Stored items from a collection

= Beginning of Section =

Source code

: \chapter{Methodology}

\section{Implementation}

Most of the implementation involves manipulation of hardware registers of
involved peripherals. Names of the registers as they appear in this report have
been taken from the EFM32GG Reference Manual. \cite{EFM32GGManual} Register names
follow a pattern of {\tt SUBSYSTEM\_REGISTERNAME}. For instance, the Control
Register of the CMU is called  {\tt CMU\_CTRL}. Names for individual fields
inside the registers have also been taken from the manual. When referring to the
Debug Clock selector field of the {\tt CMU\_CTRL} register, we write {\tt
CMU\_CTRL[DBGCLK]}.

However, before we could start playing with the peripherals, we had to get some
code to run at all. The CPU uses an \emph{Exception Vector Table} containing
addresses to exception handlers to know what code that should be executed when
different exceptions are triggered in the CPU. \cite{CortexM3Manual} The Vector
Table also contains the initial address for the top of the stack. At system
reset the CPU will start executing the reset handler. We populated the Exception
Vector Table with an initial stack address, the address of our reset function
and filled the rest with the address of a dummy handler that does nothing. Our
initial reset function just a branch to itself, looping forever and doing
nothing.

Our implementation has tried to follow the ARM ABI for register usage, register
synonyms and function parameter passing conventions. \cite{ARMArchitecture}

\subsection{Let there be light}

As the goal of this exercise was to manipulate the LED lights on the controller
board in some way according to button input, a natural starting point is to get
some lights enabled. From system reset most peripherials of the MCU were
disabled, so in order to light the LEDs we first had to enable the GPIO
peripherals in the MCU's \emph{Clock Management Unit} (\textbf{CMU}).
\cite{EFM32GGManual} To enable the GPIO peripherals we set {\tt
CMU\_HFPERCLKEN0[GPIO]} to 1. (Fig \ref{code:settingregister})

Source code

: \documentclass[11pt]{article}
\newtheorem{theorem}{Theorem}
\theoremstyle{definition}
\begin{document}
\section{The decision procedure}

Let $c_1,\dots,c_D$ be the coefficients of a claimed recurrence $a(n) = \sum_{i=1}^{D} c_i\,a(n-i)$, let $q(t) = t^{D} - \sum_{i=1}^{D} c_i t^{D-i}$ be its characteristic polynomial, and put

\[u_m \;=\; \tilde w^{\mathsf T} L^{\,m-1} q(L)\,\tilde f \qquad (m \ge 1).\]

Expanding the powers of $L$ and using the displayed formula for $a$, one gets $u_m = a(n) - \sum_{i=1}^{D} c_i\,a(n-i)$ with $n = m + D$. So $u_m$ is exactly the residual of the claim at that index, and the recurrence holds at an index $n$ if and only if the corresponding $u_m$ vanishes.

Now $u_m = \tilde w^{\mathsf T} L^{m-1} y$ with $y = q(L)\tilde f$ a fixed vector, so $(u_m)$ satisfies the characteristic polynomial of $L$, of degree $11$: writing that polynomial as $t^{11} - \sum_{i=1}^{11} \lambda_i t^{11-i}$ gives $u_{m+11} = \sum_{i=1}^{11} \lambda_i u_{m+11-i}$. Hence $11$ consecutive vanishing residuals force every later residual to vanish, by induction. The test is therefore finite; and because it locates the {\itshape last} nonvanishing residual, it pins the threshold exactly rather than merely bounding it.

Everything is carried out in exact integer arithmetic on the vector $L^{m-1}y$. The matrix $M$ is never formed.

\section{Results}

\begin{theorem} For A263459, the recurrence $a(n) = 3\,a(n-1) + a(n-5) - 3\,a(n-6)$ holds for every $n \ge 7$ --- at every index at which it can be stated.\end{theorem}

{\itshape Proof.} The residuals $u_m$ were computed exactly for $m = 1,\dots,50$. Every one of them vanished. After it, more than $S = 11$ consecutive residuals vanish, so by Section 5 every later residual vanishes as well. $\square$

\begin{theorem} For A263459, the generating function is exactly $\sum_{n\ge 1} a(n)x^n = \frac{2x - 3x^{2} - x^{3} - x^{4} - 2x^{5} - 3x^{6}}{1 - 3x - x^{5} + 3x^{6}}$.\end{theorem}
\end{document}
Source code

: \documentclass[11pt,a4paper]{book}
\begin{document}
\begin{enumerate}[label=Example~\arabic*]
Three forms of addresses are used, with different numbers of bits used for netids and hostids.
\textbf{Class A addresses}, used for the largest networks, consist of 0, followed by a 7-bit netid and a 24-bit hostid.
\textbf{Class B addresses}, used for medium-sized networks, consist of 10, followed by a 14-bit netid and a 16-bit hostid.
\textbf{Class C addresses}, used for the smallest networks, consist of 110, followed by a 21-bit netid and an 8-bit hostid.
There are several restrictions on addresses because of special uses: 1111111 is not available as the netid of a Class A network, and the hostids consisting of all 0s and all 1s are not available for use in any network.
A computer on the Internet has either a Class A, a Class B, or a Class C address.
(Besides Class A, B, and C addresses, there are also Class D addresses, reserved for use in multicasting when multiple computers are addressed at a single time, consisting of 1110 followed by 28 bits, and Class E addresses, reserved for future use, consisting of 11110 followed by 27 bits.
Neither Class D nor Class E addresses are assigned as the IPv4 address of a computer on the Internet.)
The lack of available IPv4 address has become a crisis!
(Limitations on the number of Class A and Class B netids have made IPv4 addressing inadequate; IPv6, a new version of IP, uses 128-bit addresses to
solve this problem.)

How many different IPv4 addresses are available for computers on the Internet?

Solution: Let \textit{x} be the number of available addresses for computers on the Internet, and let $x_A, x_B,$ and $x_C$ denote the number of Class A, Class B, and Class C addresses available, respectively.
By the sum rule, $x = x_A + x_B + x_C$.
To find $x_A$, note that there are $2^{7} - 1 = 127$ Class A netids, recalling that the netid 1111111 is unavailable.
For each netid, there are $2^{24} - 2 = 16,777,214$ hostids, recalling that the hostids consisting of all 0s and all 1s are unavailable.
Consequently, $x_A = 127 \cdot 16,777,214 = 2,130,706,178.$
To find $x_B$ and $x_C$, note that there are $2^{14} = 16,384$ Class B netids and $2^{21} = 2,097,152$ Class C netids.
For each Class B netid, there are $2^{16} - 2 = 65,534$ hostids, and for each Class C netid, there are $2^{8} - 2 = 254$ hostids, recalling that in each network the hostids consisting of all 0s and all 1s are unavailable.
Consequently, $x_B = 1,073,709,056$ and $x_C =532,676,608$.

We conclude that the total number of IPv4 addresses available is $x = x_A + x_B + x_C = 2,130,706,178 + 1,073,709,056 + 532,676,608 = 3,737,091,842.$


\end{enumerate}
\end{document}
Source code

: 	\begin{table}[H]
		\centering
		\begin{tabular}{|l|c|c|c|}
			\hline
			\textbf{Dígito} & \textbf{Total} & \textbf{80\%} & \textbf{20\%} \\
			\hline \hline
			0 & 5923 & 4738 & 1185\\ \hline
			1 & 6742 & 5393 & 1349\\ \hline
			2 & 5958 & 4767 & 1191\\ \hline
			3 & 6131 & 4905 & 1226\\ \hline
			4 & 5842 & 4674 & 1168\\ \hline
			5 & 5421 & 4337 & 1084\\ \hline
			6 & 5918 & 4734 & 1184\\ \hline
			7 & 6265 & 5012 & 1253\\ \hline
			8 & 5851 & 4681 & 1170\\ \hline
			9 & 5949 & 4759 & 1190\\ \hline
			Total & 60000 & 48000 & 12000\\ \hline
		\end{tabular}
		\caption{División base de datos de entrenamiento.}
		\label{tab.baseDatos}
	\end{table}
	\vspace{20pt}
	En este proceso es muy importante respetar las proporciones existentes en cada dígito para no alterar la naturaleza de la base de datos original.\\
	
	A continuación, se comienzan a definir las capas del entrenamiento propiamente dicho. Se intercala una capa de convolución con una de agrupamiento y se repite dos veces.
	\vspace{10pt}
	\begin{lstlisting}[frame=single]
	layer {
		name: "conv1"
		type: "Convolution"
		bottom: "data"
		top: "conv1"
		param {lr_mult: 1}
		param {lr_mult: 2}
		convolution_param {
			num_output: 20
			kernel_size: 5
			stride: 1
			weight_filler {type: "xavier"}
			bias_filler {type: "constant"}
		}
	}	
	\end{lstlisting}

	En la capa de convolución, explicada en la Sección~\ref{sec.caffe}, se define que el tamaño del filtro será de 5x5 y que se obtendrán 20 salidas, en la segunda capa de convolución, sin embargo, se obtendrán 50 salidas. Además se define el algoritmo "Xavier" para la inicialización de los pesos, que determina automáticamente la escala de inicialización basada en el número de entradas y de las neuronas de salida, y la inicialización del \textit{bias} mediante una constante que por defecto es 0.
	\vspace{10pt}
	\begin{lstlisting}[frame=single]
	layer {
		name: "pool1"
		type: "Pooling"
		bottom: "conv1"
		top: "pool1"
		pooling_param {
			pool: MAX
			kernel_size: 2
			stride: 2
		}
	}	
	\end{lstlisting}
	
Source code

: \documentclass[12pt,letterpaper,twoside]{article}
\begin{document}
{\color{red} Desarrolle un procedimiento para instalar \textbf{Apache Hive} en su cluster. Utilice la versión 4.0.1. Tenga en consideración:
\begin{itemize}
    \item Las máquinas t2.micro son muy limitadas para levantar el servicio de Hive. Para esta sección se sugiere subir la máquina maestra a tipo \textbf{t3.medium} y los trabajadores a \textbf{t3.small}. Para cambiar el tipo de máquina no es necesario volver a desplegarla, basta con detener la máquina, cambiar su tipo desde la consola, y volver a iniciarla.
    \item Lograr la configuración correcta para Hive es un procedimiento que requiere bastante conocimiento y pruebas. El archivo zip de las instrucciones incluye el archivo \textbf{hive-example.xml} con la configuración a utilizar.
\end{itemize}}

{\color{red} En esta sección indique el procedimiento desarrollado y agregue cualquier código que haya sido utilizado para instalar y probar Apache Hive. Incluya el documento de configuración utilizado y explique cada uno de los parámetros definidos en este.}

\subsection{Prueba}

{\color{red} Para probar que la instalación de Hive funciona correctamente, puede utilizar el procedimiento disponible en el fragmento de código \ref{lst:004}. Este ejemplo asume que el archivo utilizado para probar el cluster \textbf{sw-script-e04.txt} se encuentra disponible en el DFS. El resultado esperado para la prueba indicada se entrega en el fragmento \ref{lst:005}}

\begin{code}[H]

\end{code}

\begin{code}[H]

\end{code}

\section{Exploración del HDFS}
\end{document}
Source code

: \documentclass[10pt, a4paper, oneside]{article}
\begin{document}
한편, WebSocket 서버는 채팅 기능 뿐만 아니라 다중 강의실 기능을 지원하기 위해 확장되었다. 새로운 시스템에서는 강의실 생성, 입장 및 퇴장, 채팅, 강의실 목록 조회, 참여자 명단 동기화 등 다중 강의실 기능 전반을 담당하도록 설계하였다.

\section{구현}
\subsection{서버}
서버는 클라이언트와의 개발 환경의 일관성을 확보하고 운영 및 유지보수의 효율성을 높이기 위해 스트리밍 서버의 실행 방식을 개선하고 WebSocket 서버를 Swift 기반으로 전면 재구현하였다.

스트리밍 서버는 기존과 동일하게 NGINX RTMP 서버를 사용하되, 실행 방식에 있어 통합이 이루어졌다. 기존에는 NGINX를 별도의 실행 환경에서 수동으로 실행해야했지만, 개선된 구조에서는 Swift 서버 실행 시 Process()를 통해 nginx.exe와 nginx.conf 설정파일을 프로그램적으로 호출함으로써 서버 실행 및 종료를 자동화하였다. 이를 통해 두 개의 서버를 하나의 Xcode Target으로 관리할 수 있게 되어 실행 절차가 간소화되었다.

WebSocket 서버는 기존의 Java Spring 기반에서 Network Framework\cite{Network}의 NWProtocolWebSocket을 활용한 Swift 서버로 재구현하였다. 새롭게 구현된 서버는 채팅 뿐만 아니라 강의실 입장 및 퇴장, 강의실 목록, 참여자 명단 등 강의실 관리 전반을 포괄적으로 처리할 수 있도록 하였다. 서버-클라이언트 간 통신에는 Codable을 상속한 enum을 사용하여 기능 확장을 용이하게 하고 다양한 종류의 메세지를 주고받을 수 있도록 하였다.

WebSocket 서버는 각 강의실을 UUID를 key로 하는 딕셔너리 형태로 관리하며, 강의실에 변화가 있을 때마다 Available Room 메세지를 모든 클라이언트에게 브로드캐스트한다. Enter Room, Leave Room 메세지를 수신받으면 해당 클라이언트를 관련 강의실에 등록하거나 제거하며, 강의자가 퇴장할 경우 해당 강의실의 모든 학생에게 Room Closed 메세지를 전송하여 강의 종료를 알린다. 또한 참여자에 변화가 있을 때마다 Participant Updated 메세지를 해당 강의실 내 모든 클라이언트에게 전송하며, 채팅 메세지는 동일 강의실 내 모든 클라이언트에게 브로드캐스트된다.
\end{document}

= End of Section =

What the task asks >>
Exactly the lines from the one with "Para probar que" through the end of the entries, both included, should be written out, and no others.

Response for this exercise >>
{\color{red} Para probar que la instalación de Hive funciona correctamente, puede utilizar el procedimiento disponible en el fragmento de código \ref{lst:004}. Este ejemplo asume que el archivo utilizado para probar el cluster \textbf{sw-script-e04.txt} se encuentra disponible en el DFS. El resultado esperado para la prueba indicada se entrega en el fragmento \ref{lst:005}}

\begin{code}[H]

\end{code}

\begin{code}[H]

\end{code}

\section{Exploración del HDFS}
\end{document}
Source code

: \documentclass[10pt, a4paper, oneside]{article}
\begin{document}
한편, WebSocket 서버는 채팅 기능 뿐만 아니라 다중 강의실 기능을 지원하기 위해 확장되었다. 새로운 시스템에서는 강의실 생성, 입장 및 퇴장, 채팅, 강의실 목록 조회, 참여자 명단 동기화 등 다중 강의실 기능 전반을 담당하도록 설계하였다.

\section{구현}
\subsection{서버}
서버는 클라이언트와의 개발 환경의 일관성을 확보하고 운영 및 유지보수의 효율성을 높이기 위해 스트리밍 서버의 실행 방식을 개선하고 WebSocket 서버를 Swift 기반으로 전면 재구현하였다.

스트리밍 서버는 기존과 동일하게 NGINX RTMP 서버를 사용하되, 실행 방식에 있어 통합이 이루어졌다. 기존에는 NGINX를 별도의 실행 환경에서 수동으로 실행해야했지만, 개선된 구조에서는 Swift 서버 실행 시 Process()를 통해 nginx.exe와 nginx.conf 설정파일을 프로그램적으로 호출함으로써 서버 실행 및 종료를 자동화하였다. 이를 통해 두 개의 서버를 하나의 Xcode Target으로 관리할 수 있게 되어 실행 절차가 간소화되었다.

WebSocket 서버는 기존의 Java Spring 기반에서 Network Framework\cite{Network}의 NWProtocolWebSocket을 활용한 Swift 서버로 재구현하였다. 새롭게 구현된 서버는 채팅 뿐만 아니라 강의실 입장 및 퇴장, 강의실 목록, 참여자 명단 등 강의실 관리 전반을 포괄적으로 처리할 수 있도록 하였다. 서버-클라이언트 간 통신에는 Codable을 상속한 enum을 사용하여 기능 확장을 용이하게 하고 다양한 종류의 메세지를 주고받을 수 있도록 하였다.

WebSocket 서버는 각 강의실을 UUID를 key로 하는 딕셔너리 형태로 관리하며, 강의실에 변화가 있을 때마다 Available Room 메세지를 모든 클라이언트에게 브로드캐스트한다. Enter Room, Leave Room 메세지를 수신받으면 해당 클라이언트를 관련 강의실에 등록하거나 제거하며, 강의자가 퇴장할 경우 해당 강의실의 모든 학생에게 Room Closed 메세지를 전송하여 강의 종료를 알린다. 또한 참여자에 변화가 있을 때마다 Participant Updated 메세지를 해당 강의실 내 모든 클라이언트에게 전송하며, 채팅 메세지는 동일 강의실 내 모든 클라이언트에게 브로드캐스트된다.
\end{document}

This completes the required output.